_GOAL OF THE EXERCISE_
Every line in the data below that includes "frottements" belongs in the answer, copied as it stands.

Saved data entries
▽

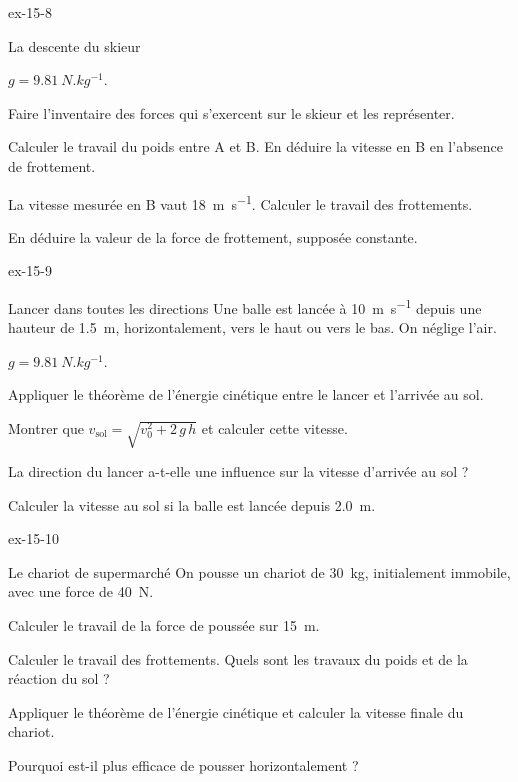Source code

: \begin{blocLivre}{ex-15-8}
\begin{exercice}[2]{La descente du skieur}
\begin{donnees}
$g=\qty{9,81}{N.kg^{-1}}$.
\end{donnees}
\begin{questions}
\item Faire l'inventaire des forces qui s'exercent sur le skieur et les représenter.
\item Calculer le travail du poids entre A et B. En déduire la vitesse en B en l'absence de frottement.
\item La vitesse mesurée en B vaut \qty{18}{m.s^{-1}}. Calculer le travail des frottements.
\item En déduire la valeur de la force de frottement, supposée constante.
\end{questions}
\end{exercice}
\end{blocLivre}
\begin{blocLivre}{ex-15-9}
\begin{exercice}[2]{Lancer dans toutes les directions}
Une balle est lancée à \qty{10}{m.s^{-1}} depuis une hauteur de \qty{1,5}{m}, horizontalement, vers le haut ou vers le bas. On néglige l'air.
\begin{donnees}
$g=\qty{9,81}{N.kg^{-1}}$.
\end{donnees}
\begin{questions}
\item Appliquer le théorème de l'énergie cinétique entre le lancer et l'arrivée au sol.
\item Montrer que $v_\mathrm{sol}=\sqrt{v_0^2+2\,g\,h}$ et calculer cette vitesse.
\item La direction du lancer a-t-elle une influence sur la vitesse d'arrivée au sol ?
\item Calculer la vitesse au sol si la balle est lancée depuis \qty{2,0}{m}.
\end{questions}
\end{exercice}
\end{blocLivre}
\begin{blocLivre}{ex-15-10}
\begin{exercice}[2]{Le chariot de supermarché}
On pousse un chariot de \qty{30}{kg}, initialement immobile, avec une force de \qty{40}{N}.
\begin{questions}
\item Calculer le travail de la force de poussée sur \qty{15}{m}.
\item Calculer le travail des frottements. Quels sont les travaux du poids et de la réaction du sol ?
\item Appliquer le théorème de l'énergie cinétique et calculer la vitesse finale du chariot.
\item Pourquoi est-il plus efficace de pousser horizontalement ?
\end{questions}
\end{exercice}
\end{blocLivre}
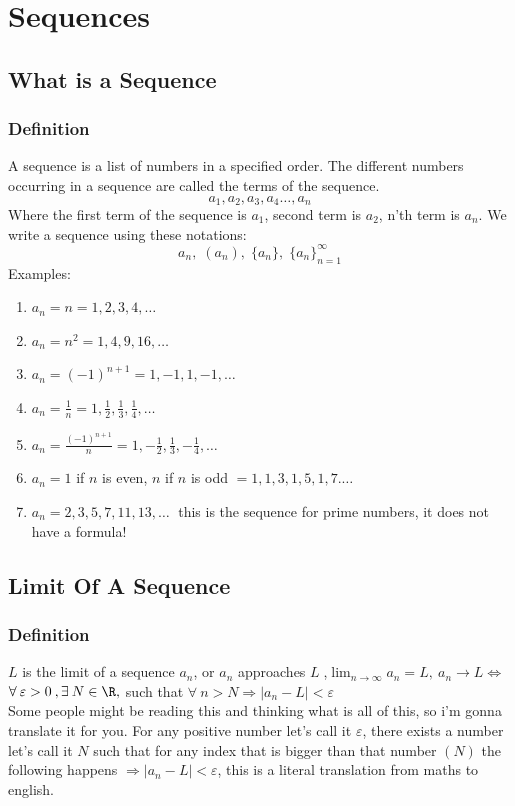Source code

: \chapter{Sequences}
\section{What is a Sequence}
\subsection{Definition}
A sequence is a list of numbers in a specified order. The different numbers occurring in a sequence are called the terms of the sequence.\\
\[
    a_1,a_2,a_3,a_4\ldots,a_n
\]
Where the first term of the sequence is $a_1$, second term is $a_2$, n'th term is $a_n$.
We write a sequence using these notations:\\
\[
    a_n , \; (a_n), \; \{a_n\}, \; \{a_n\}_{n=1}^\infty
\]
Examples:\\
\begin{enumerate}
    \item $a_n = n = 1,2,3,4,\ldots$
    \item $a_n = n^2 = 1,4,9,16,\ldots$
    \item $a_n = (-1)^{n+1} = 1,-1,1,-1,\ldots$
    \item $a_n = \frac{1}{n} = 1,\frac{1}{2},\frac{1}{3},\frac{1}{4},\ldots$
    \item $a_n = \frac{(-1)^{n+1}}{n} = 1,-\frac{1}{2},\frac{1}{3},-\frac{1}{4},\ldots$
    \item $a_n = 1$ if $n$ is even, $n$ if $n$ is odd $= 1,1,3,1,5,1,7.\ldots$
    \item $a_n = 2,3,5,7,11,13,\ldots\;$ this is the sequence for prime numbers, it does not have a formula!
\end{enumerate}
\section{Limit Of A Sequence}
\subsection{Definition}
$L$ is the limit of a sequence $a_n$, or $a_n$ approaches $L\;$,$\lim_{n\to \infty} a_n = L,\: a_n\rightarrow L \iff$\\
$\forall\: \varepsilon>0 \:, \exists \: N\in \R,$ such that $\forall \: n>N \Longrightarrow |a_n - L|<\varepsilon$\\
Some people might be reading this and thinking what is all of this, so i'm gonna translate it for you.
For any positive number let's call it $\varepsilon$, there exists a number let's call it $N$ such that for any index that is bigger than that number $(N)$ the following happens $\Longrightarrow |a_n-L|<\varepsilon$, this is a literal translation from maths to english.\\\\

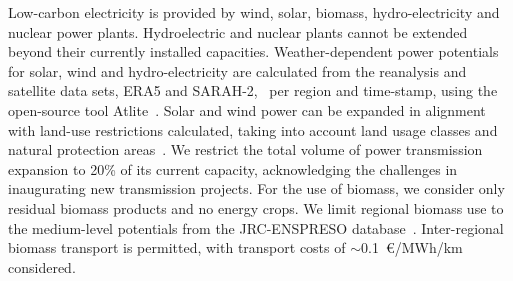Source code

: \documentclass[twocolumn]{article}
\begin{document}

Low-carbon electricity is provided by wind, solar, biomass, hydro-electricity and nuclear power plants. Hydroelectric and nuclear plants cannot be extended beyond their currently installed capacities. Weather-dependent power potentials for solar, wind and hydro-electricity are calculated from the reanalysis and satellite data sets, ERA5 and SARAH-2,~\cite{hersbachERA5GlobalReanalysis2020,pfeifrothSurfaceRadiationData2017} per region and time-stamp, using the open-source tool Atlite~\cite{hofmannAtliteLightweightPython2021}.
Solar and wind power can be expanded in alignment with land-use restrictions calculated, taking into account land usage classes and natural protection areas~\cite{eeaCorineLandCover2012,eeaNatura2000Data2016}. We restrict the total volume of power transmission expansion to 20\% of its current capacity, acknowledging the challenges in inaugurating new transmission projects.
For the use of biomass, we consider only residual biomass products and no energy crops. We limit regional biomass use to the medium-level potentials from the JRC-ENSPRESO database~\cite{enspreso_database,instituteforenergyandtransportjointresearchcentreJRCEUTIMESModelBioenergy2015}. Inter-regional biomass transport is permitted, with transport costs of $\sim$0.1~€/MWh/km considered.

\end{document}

△

_TASK SOLUTION_
\item La vitesse mesurée en B vaut \qty{18}{m.s^{-1}}. Calculer le travail des frottements.
\item Calculer le travail des frottements. Quels sont les travaux du poids et de la réaction du sol ?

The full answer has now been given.